Uma das hipóteses para isso é que, milhões de anos atrás, fragmentos de Mata Atlântica haviam se expandido por esses campos e depois retraíram, deixando para trás alguns "enclaves", ou capões de mata. Essa é a teoria dos Refúgios Florestais proposta pelo alemão Jürgen Haffer, que foi aplicada na fitogeografia brasileira pelo [geógrafo brasileiro] Aziz Ab'Saber. "Um dos meus objetivos de pesquisa é apresentar contrapontos a essa teoria, porque a expansão da Mata Atlântica não chegou até aqui", diz Gonçalves.

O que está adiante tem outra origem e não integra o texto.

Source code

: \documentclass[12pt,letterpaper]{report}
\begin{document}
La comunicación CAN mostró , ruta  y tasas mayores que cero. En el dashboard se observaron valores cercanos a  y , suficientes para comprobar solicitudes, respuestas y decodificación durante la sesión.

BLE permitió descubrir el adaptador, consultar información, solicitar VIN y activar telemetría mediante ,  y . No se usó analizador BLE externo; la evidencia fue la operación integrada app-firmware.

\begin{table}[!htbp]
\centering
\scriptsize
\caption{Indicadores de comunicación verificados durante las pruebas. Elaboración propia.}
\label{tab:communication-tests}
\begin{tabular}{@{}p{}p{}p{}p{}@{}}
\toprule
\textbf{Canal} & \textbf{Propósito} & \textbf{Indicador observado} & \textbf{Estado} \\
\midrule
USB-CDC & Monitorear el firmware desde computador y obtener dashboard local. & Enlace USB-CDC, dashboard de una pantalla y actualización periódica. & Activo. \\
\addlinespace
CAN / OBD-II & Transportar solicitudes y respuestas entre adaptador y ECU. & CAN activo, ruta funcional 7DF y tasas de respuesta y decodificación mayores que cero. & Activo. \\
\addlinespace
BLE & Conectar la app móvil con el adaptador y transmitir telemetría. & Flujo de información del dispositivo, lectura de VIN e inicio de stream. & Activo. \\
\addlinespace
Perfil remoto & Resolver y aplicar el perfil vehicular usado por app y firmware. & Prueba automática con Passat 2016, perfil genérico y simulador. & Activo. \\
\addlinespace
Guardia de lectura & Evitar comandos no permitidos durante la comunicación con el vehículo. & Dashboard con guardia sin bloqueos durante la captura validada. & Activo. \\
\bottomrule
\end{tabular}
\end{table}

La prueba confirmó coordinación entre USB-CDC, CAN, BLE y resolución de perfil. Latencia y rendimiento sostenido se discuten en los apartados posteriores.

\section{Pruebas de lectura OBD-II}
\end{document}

Durante o doutorado na Universidade Federal dos Vales do Jequitinhonha e Mucuri, a geógrafa se debruçou sobre transições na vegetação do Espinhaço desde os primórdios do Quaternário — período geológico mais recente da era Cenozóica — que começou cerca de 2,6 milhões de anos atrás. "É muito difícil pegar essa transição entre campo e floresta porque é raro encontrar dados que marcam eventos transicionais com exatidão. A subjetividade faz parte da pesquisa paleoecológica e arqueobotânica, daí a necessidade de ser inter, trans e multidisciplinar — o que torna o trabalho ainda mais instigante e desafiador", diz ela.
Estudando as camadas de solo da região, Gonçalves chegou a duas hipóteses. Uma, é que os capões de mata evoluíram na presença de turfeiras — áreas de transição entre paisagens terrestres e aquáticas onde material orgânico foi se acumulando ao longo do tempo. A outra é que essas matas se desenvolveram sob rotas migratórias de aves de pequeno porte que dispersaram sementes ao longo das linhas de drenagens hidrográficas nas vertentes da Serra do Espinhaço.
Mas uma observação inesperada fez surgir perguntas que não foi possível responder no doutorado. "Nas lâminas microscópicas, eu sempre via uns fragmentos parecidos com carvão. É estranho, porque ali não era lugar seco a ponto de ter fogo naturalmente, o interior da floresta é muito úmido, principalmente as ilhas dentro das turfeiras", observa.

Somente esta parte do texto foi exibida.